### TRY IT
Would you transcribe the whole listing exactly, minus its pictures?

★ ★ ★ ★ ★ ★ ★

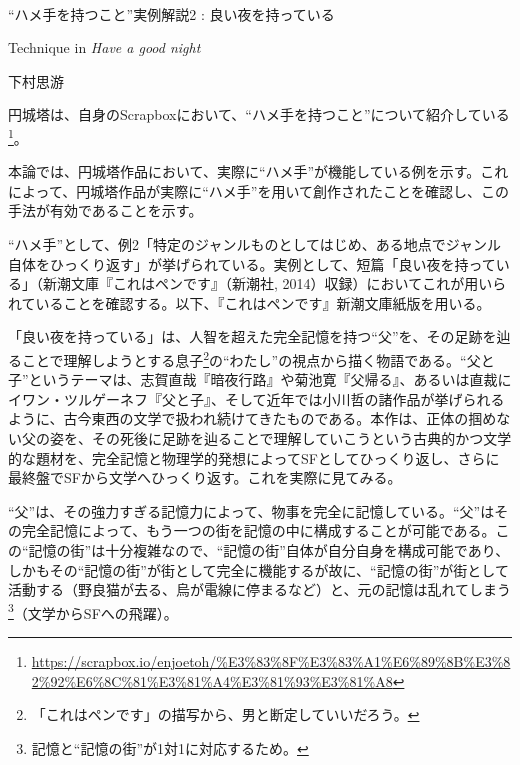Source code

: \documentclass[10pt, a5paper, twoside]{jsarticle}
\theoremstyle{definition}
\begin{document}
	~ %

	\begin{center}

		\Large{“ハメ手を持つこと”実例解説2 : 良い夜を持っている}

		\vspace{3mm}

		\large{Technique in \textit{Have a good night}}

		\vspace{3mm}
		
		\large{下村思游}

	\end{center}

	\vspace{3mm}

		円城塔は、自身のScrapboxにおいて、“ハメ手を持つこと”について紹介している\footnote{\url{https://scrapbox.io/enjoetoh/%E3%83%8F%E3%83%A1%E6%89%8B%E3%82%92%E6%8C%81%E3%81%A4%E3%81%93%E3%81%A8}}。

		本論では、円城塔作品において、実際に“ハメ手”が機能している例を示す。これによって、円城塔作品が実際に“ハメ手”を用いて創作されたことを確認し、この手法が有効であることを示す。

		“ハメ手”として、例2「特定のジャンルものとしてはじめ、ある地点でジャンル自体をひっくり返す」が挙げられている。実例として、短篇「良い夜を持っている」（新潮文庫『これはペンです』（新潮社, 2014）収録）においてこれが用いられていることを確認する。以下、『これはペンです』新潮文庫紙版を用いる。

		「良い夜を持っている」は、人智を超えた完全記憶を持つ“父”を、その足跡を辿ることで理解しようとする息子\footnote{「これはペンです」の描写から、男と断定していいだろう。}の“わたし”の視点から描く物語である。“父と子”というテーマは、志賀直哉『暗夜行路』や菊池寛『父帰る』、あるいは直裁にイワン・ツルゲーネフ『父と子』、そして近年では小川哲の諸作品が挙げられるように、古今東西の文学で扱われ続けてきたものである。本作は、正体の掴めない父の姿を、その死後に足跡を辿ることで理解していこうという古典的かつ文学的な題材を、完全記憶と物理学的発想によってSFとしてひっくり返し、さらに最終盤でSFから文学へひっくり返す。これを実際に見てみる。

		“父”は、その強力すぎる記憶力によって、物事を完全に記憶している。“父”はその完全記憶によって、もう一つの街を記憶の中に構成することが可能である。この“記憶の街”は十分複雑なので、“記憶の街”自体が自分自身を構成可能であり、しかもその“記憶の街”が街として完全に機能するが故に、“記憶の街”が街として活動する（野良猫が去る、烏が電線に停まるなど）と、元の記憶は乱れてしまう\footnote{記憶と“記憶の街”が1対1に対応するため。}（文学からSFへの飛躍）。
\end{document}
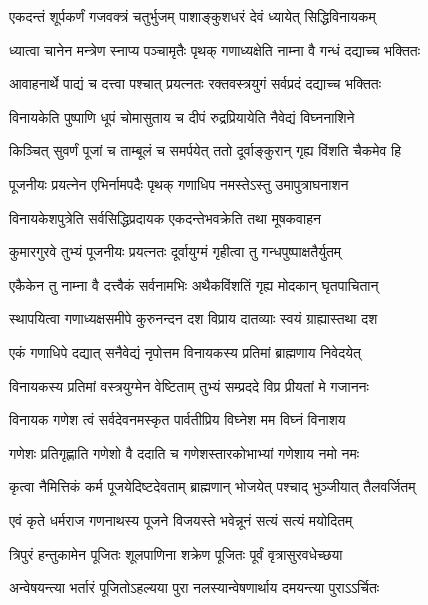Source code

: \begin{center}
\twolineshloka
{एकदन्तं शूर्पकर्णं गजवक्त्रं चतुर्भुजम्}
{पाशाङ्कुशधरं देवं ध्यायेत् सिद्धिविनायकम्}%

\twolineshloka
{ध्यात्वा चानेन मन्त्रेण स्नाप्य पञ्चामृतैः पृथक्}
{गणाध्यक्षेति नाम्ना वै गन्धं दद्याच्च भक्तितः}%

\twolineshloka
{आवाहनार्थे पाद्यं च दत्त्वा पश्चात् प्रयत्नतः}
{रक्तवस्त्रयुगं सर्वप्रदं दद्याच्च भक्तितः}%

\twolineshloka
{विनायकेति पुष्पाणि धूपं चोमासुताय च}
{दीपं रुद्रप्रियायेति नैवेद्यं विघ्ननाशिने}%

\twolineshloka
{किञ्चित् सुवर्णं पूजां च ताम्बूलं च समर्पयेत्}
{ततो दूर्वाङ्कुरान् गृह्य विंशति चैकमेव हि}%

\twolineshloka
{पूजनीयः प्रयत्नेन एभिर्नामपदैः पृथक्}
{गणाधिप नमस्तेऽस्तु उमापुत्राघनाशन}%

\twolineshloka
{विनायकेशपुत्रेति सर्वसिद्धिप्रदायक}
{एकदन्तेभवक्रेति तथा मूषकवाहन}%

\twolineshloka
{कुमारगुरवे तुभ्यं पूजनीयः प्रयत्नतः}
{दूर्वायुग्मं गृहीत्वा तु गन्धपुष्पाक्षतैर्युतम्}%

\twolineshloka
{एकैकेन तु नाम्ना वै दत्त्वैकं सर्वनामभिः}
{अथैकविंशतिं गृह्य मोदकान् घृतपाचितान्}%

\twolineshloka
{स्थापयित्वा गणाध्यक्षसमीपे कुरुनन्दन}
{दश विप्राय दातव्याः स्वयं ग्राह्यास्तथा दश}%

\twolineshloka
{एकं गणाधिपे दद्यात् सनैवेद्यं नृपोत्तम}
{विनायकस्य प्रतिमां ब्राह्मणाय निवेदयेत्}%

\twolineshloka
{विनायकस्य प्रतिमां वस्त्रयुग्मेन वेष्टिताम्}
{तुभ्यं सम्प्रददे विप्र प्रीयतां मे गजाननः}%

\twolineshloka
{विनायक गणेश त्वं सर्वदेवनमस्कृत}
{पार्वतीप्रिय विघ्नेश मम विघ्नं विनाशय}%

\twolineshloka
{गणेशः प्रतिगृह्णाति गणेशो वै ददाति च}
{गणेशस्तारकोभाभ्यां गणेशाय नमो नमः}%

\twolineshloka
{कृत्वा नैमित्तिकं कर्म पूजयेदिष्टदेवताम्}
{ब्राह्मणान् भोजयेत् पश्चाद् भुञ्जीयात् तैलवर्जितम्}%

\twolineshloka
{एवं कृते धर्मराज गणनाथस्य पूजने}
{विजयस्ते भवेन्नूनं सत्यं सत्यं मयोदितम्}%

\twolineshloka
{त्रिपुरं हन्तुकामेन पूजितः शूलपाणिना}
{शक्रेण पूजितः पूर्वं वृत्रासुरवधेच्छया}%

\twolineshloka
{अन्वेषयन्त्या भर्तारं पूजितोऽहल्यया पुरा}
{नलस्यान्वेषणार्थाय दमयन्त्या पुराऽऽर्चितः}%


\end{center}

★ ★ ★ ★ ★ ★ ★

### EXERCISE SOLUTION
Source code

: \documentclass[10pt, a5paper, twoside]{jsarticle}
\theoremstyle{definition}
\begin{document}
	~ %

	\begin{center}

		\Large{“ハメ手を持つこと”実例解説2 : 良い夜を持っている}

		\vspace{3mm}

		\large{Technique in \textit{Have a good night}}

		\vspace{3mm}
		
		\large{下村思游}

	\end{center}

	\vspace{3mm}

		円城塔は、自身のScrapboxにおいて、“ハメ手を持つこと”について紹介している\footnote{\url{https://scrapbox.io/enjoetoh/%E3%83%8F%E3%83%A1%E6%89%8B%E3%82%92%E6%8C%81%E3%81%A4%E3%81%93%E3%81%A8}}。

		本論では、円城塔作品において、実際に“ハメ手”が機能している例を示す。これによって、円城塔作品が実際に“ハメ手”を用いて創作されたことを確認し、この手法が有効であることを示す。

		“ハメ手”として、例2「特定のジャンルものとしてはじめ、ある地点でジャンル自体をひっくり返す」が挙げられている。実例として、短篇「良い夜を持っている」（新潮文庫『これはペンです』（新潮社, 2014）収録）においてこれが用いられていることを確認する。以下、『これはペンです』新潮文庫紙版を用いる。

		「良い夜を持っている」は、人智を超えた完全記憶を持つ“父”を、その足跡を辿ることで理解しようとする息子\footnote{「これはペンです」の描写から、男と断定していいだろう。}の“わたし”の視点から描く物語である。“父と子”というテーマは、志賀直哉『暗夜行路』や菊池寛『父帰る』、あるいは直裁にイワン・ツルゲーネフ『父と子』、そして近年では小川哲の諸作品が挙げられるように、古今東西の文学で扱われ続けてきたものである。本作は、正体の掴めない父の姿を、その死後に足跡を辿ることで理解していこうという古典的かつ文学的な題材を、完全記憶と物理学的発想によってSFとしてひっくり返し、さらに最終盤でSFから文学へひっくり返す。これを実際に見てみる。

		“父”は、その強力すぎる記憶力によって、物事を完全に記憶している。“父”はその完全記憶によって、もう一つの街を記憶の中に構成することが可能である。この“記憶の街”は十分複雑なので、“記憶の街”自体が自分自身を構成可能であり、しかもその“記憶の街”が街として完全に機能するが故に、“記憶の街”が街として活動する（野良猫が去る、烏が電線に停まるなど）と、元の記憶は乱れてしまう\footnote{記憶と“記憶の街”が1対1に対応するため。}（文学からSFへの飛躍）。
\end{document}
Source code

: \begin{center}
\twolineshloka
{एकदन्तं शूर्पकर्णं गजवक्त्रं चतुर्भुजम्}
{पाशाङ्कुशधरं देवं ध्यायेत् सिद्धिविनायकम्}%

\twolineshloka
{ध्यात्वा चानेन मन्त्रेण स्नाप्य पञ्चामृतैः पृथक्}
{गणाध्यक्षेति नाम्ना वै गन्धं दद्याच्च भक्तितः}%

\twolineshloka
{आवाहनार्थे पाद्यं च दत्त्वा पश्चात् प्रयत्नतः}
{रक्तवस्त्रयुगं सर्वप्रदं दद्याच्च भक्तितः}%

\twolineshloka
{विनायकेति पुष्पाणि धूपं चोमासुताय च}
{दीपं रुद्रप्रियायेति नैवेद्यं विघ्ननाशिने}%

\twolineshloka
{किञ्चित् सुवर्णं पूजां च ताम्बूलं च समर्पयेत्}
{ततो दूर्वाङ्कुरान् गृह्य विंशति चैकमेव हि}%

\twolineshloka
{पूजनीयः प्रयत्नेन एभिर्नामपदैः पृथक्}
{गणाधिप नमस्तेऽस्तु उमापुत्राघनाशन}%

\twolineshloka
{विनायकेशपुत्रेति सर्वसिद्धिप्रदायक}
{एकदन्तेभवक्रेति तथा मूषकवाहन}%

\twolineshloka
{कुमारगुरवे तुभ्यं पूजनीयः प्रयत्नतः}
{दूर्वायुग्मं गृहीत्वा तु गन्धपुष्पाक्षतैर्युतम्}%

\twolineshloka
{एकैकेन तु नाम्ना वै दत्त्वैकं सर्वनामभिः}
{अथैकविंशतिं गृह्य मोदकान् घृतपाचितान्}%

\twolineshloka
{स्थापयित्वा गणाध्यक्षसमीपे कुरुनन्दन}
{दश विप्राय दातव्याः स्वयं ग्राह्यास्तथा दश}%

\twolineshloka
{एकं गणाधिपे दद्यात् सनैवेद्यं नृपोत्तम}
{विनायकस्य प्रतिमां ब्राह्मणाय निवेदयेत्}%

\twolineshloka
{विनायकस्य प्रतिमां वस्त्रयुग्मेन वेष्टिताम्}
{तुभ्यं सम्प्रददे विप्र प्रीयतां मे गजाननः}%

\twolineshloka
{विनायक गणेश त्वं सर्वदेवनमस्कृत}
{पार्वतीप्रिय विघ्नेश मम विघ्नं विनाशय}%

\twolineshloka
{गणेशः प्रतिगृह्णाति गणेशो वै ददाति च}
{गणेशस्तारकोभाभ्यां गणेशाय नमो नमः}%

\twolineshloka
{कृत्वा नैमित्तिकं कर्म पूजयेदिष्टदेवताम्}
{ब्राह्मणान् भोजयेत् पश्चाद् भुञ्जीयात् तैलवर्जितम्}%

\twolineshloka
{एवं कृते धर्मराज गणनाथस्य पूजने}
{विजयस्ते भवेन्नूनं सत्यं सत्यं मयोदितम्}%

\twolineshloka
{त्रिपुरं हन्तुकामेन पूजितः शूलपाणिना}
{शक्रेण पूजितः पूर्वं वृत्रासुरवधेच्छया}%

\twolineshloka
{अन्वेषयन्त्या भर्तारं पूजितोऽहल्यया पुरा}
{नलस्यान्वेषणार्थाय दमयन्त्या पुराऽऽर्चितः}%


\end{center}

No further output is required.